- [Task directions] From the entries below, gather every line containing the string "FASO".
BEGIN Data shown
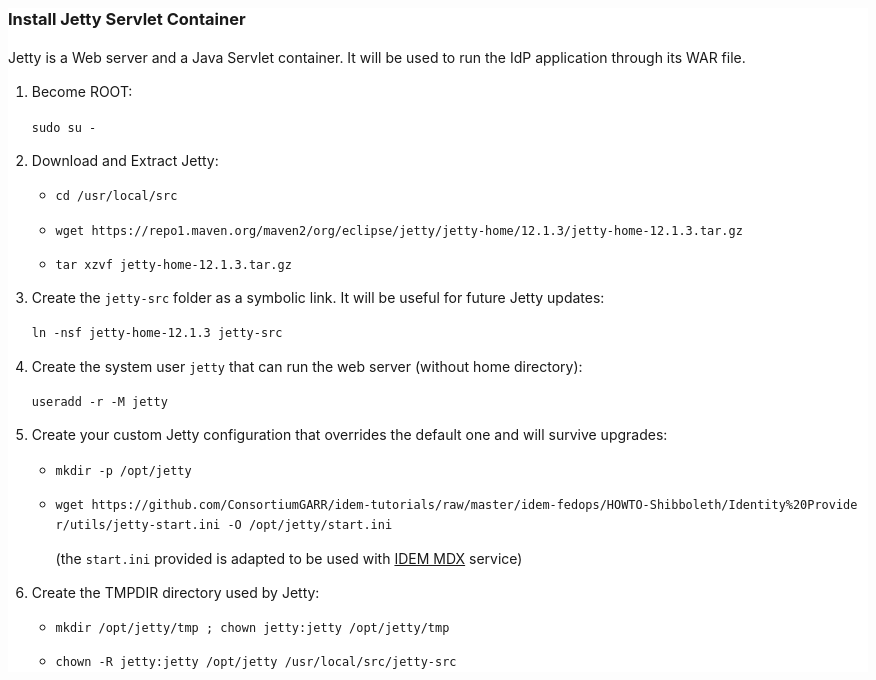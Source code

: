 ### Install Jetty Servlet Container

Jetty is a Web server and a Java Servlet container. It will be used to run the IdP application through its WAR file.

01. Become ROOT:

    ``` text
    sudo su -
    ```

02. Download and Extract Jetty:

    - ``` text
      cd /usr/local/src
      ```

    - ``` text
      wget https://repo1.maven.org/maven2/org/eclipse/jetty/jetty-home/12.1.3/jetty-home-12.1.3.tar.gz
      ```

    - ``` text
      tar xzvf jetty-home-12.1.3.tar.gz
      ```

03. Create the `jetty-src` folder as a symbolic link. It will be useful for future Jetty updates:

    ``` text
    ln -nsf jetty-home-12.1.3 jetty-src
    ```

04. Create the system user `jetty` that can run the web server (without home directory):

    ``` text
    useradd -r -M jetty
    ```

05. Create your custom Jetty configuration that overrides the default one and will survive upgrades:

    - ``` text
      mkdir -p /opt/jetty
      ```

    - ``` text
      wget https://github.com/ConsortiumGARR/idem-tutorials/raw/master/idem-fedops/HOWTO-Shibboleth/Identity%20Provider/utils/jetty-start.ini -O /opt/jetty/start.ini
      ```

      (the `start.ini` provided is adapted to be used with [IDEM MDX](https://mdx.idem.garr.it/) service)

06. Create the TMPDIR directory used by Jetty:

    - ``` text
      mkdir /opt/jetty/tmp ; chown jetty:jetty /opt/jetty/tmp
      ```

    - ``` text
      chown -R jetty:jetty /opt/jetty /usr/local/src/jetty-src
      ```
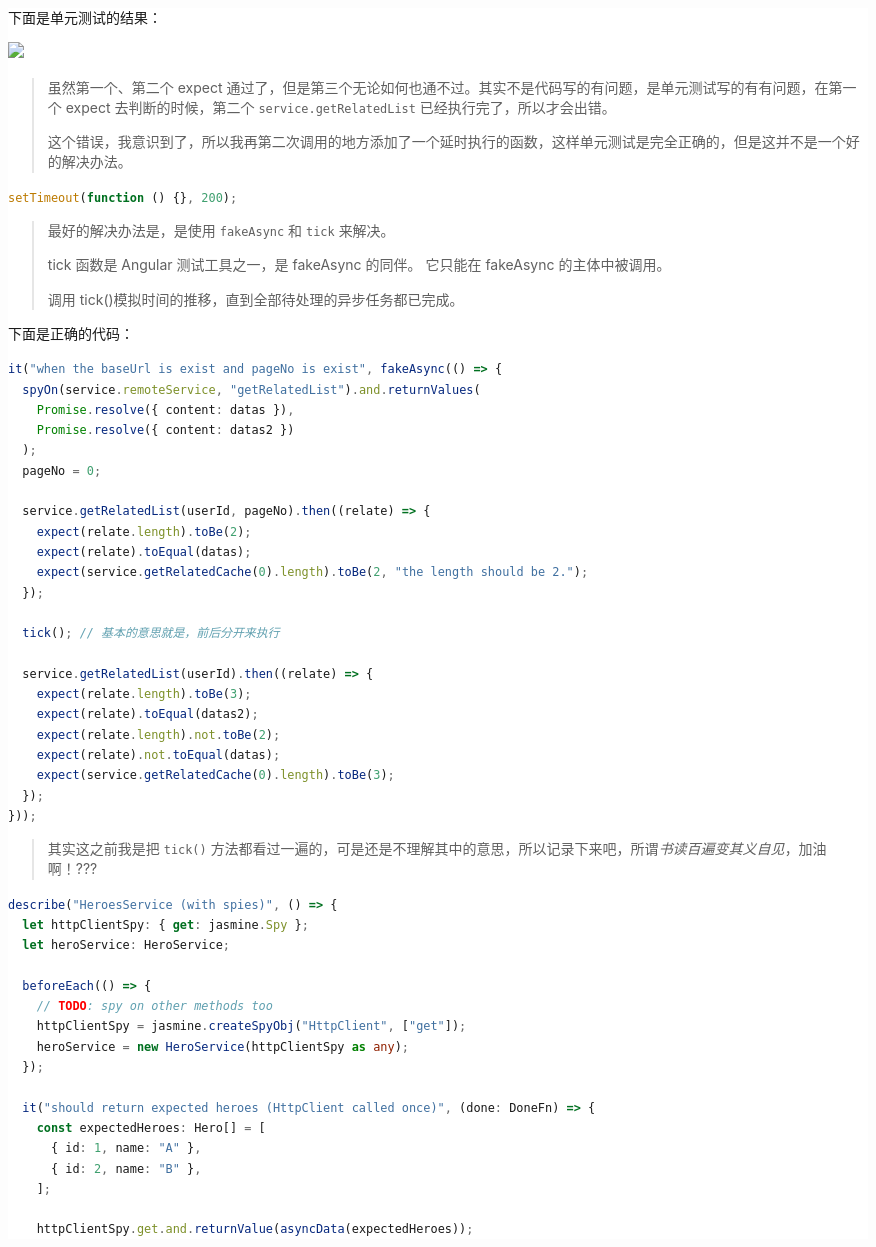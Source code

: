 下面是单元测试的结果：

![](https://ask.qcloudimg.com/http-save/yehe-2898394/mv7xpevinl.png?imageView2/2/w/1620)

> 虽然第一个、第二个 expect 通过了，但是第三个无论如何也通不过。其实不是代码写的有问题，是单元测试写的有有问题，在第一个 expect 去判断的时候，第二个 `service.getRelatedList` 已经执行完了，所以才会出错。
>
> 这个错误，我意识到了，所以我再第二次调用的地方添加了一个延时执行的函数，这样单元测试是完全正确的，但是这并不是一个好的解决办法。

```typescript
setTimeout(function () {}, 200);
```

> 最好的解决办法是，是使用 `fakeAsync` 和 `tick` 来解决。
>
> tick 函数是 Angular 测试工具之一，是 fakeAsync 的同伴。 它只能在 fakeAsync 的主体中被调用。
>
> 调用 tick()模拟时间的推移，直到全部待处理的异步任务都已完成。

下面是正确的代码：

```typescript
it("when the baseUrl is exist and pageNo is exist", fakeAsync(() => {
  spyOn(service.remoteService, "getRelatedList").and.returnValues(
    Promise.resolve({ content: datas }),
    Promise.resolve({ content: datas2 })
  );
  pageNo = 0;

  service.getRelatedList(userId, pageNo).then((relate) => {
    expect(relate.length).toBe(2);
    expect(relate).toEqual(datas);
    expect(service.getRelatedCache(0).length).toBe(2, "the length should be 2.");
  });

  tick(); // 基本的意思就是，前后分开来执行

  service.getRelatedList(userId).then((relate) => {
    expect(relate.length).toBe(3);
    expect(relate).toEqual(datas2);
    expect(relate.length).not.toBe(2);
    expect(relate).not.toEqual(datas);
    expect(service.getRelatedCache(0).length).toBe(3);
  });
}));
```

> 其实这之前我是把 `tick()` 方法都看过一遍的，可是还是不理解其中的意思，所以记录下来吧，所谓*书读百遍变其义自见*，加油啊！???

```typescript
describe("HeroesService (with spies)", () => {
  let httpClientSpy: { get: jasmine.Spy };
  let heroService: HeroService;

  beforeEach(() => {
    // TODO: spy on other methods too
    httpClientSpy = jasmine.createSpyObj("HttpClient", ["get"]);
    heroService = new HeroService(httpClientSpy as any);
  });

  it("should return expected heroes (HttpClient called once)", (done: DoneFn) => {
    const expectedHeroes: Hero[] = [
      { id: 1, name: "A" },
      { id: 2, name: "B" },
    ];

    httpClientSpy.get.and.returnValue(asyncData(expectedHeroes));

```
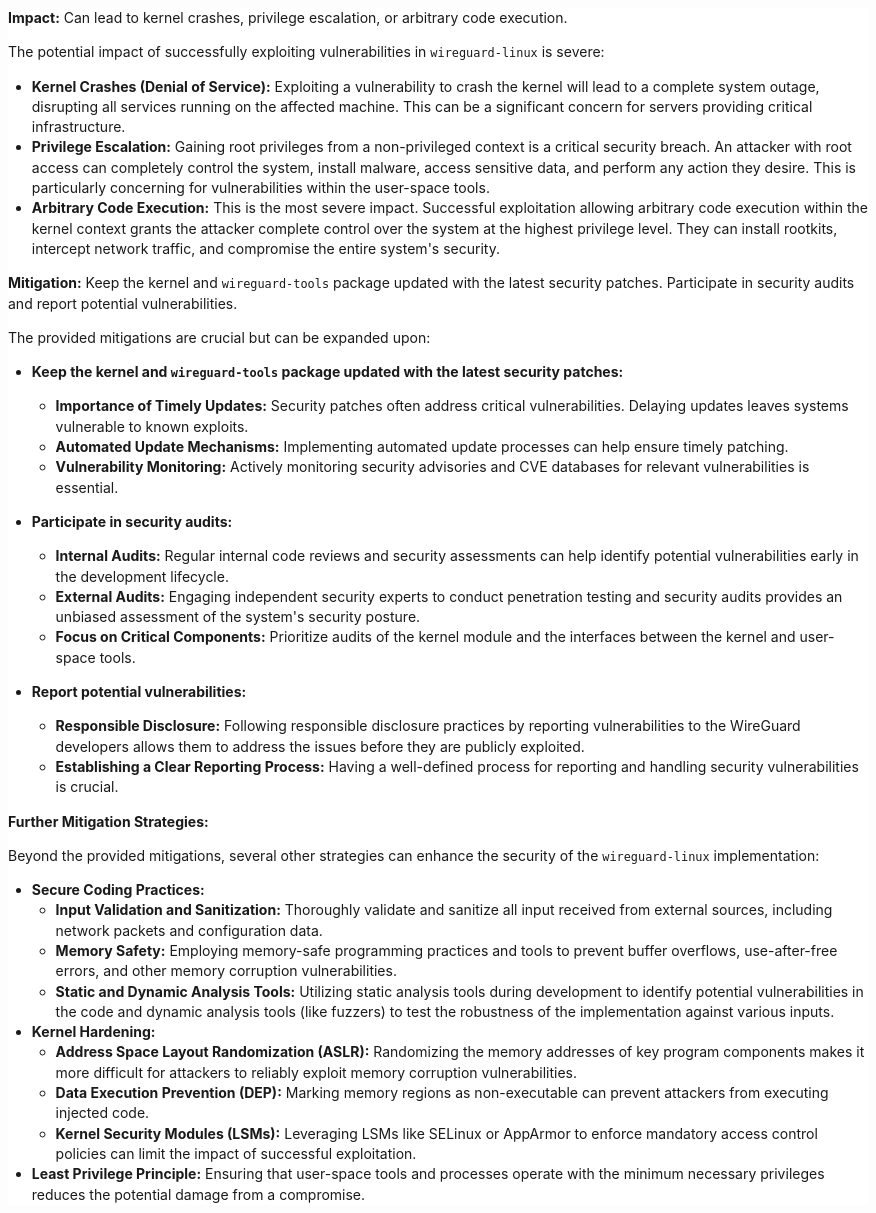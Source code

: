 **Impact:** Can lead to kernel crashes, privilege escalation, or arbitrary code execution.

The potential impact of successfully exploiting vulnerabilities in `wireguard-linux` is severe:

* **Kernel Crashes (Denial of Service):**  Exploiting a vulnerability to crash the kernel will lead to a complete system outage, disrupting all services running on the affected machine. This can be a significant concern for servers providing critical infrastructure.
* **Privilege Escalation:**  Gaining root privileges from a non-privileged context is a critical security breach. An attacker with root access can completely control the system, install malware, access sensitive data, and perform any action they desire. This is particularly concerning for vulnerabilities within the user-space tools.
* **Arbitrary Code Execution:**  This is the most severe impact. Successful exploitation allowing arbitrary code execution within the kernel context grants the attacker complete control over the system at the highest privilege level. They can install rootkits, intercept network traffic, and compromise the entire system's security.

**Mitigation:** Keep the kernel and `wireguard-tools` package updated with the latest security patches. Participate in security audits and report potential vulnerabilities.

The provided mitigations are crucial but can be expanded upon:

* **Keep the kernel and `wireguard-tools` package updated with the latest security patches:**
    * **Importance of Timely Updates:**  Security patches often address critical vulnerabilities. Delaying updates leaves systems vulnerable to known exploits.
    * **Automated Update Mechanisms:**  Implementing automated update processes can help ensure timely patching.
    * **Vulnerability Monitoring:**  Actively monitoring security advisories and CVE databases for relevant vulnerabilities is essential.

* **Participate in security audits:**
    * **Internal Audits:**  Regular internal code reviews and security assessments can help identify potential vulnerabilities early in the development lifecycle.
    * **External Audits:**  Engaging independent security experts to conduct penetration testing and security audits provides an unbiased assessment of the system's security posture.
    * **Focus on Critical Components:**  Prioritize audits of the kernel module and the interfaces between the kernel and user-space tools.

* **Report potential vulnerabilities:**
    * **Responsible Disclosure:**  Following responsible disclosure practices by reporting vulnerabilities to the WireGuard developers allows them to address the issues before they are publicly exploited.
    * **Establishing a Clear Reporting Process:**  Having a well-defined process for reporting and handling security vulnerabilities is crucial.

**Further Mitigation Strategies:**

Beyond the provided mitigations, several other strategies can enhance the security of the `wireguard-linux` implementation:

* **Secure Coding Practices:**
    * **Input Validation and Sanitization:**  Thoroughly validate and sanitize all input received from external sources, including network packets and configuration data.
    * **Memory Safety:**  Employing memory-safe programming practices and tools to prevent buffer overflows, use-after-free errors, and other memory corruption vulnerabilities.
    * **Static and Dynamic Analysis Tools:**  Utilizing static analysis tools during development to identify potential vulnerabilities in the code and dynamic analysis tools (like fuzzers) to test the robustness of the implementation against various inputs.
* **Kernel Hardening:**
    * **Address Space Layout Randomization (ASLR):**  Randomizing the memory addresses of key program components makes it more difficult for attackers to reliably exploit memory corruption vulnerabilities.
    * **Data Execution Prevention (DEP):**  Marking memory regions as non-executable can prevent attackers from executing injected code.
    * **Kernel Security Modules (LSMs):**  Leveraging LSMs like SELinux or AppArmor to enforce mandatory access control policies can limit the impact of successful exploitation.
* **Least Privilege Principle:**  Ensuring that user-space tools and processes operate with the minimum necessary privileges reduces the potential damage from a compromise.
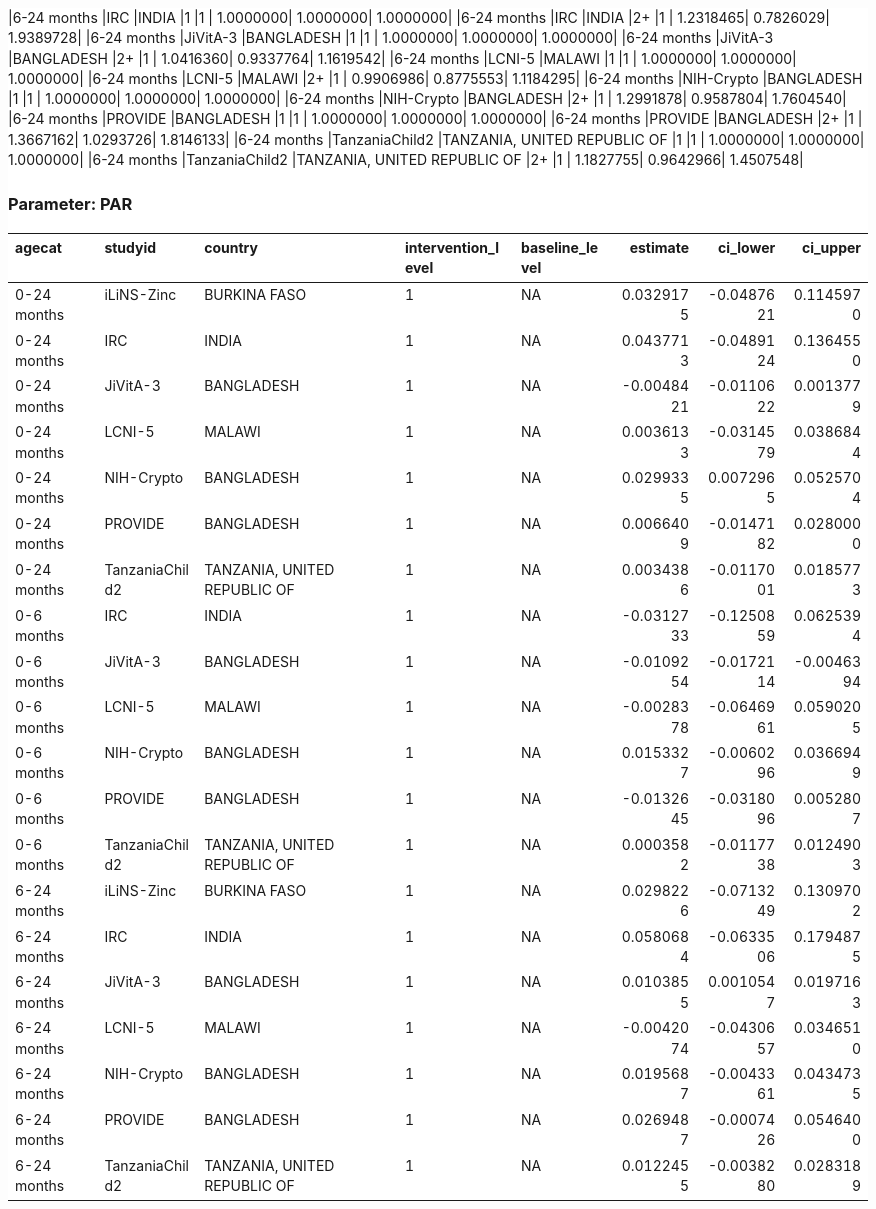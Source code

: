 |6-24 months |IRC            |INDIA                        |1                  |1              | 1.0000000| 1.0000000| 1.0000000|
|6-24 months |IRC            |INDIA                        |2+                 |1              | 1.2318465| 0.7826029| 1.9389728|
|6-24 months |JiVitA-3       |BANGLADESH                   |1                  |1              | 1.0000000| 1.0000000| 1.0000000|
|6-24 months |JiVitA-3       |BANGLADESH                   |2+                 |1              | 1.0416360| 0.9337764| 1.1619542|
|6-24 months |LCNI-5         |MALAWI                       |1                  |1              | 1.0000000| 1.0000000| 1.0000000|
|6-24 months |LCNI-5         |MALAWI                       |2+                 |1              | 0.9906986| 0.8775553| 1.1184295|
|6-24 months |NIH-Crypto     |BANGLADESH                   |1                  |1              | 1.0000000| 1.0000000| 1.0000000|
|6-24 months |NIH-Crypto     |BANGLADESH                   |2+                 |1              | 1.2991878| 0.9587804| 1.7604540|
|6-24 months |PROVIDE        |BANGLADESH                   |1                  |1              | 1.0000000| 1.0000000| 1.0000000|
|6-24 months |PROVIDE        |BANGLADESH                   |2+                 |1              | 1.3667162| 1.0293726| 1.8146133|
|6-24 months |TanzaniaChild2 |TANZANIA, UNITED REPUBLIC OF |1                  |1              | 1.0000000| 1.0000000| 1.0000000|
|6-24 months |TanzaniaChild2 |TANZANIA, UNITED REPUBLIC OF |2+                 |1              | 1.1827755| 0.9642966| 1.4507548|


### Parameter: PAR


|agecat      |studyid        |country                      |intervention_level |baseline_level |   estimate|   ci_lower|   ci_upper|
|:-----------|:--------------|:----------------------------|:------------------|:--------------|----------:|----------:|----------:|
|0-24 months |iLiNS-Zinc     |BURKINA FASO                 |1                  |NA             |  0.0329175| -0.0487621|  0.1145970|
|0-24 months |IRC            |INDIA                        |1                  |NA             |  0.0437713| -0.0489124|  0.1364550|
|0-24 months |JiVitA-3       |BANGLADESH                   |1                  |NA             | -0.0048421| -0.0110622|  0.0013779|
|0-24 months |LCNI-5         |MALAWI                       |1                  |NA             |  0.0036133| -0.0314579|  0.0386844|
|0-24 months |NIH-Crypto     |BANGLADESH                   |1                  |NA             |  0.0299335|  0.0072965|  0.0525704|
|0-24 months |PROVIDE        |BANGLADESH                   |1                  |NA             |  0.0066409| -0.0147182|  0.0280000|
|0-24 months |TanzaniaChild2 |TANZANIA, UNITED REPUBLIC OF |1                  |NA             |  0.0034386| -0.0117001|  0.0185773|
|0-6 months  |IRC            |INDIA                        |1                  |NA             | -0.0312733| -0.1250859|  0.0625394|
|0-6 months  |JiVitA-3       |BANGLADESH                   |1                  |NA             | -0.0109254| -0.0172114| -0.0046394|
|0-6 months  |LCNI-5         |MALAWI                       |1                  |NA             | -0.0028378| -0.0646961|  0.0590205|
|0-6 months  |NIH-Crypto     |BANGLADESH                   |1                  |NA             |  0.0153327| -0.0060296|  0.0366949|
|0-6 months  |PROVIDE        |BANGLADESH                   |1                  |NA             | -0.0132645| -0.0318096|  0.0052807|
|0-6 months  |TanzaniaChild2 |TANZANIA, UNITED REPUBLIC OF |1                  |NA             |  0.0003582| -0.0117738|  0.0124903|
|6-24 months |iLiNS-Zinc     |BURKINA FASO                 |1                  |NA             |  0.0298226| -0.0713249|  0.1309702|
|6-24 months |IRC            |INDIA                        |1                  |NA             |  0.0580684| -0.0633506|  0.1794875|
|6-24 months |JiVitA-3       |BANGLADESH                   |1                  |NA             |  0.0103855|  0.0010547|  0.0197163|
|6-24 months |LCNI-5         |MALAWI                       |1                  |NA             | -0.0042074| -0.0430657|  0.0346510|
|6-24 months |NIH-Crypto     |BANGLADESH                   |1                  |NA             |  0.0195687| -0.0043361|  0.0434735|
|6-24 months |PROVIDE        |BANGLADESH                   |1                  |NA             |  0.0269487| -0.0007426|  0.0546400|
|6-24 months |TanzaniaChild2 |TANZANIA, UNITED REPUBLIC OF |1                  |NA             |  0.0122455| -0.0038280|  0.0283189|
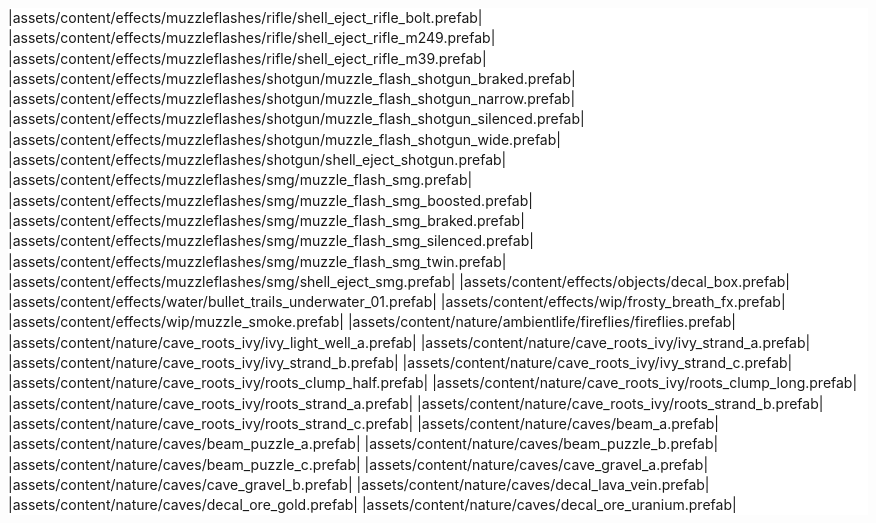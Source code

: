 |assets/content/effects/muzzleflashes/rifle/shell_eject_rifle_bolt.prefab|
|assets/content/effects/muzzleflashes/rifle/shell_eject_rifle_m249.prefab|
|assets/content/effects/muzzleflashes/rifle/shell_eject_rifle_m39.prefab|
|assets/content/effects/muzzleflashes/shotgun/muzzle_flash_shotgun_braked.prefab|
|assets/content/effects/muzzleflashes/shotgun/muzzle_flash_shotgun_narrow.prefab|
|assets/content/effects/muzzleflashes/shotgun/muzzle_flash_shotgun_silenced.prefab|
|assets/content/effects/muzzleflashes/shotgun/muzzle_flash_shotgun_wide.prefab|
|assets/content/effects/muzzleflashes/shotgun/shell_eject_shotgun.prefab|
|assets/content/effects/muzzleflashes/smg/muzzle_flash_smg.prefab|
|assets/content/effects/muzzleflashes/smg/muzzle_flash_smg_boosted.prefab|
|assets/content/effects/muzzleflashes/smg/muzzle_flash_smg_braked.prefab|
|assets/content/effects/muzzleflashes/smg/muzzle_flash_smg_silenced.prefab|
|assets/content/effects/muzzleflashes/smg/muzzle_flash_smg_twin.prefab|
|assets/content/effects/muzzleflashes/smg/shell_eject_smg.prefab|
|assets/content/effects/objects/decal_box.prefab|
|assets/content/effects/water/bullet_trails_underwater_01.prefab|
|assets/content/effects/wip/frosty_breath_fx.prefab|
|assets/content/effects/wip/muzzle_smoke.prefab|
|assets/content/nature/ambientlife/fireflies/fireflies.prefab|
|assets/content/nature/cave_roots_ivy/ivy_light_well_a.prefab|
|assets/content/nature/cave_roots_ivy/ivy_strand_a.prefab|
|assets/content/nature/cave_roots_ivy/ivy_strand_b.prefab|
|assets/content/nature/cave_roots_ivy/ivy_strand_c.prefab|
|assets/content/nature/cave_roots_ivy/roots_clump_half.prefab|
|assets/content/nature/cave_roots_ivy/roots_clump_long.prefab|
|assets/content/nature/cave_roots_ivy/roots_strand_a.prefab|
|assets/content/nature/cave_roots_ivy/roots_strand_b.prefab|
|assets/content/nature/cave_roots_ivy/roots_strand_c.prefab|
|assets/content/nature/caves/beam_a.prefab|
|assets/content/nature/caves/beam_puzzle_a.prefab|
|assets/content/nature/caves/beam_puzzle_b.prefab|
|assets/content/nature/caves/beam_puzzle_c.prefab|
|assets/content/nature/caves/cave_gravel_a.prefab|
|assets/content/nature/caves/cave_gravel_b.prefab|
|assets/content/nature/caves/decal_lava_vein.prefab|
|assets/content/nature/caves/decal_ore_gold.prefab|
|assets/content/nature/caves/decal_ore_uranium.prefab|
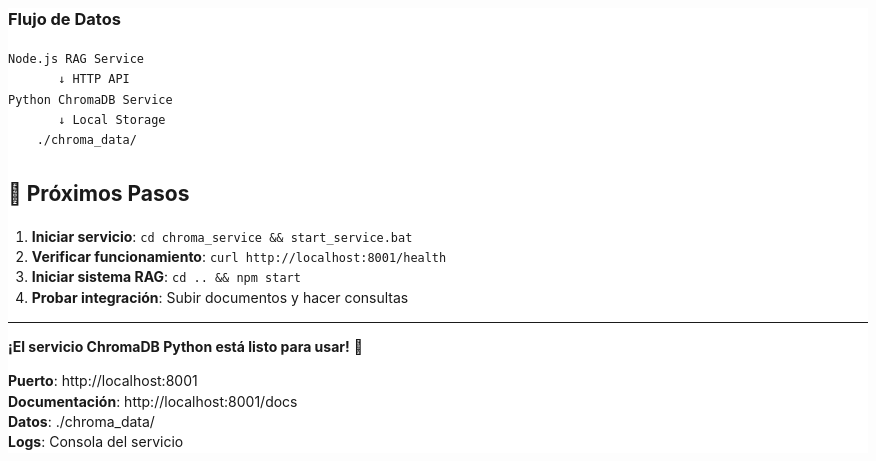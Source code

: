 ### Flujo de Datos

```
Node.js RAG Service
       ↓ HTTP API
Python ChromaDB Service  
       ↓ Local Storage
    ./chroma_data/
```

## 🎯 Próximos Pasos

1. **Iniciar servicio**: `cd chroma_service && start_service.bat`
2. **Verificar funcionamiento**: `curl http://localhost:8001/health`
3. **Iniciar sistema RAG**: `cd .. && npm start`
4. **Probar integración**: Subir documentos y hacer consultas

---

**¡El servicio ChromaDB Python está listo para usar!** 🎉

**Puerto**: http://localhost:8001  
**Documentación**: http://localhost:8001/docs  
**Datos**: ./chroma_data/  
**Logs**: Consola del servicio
END Data shown
- [Answer section]
|0-24 months |iLiNS-Zinc     |BURKINA FASO                 |1                  |NA             |  0.0329175| -0.0487621|  0.1145970|
|6-24 months |iLiNS-Zinc     |BURKINA FASO                 |1                  |NA             |  0.0298226| -0.0713249|  0.1309702|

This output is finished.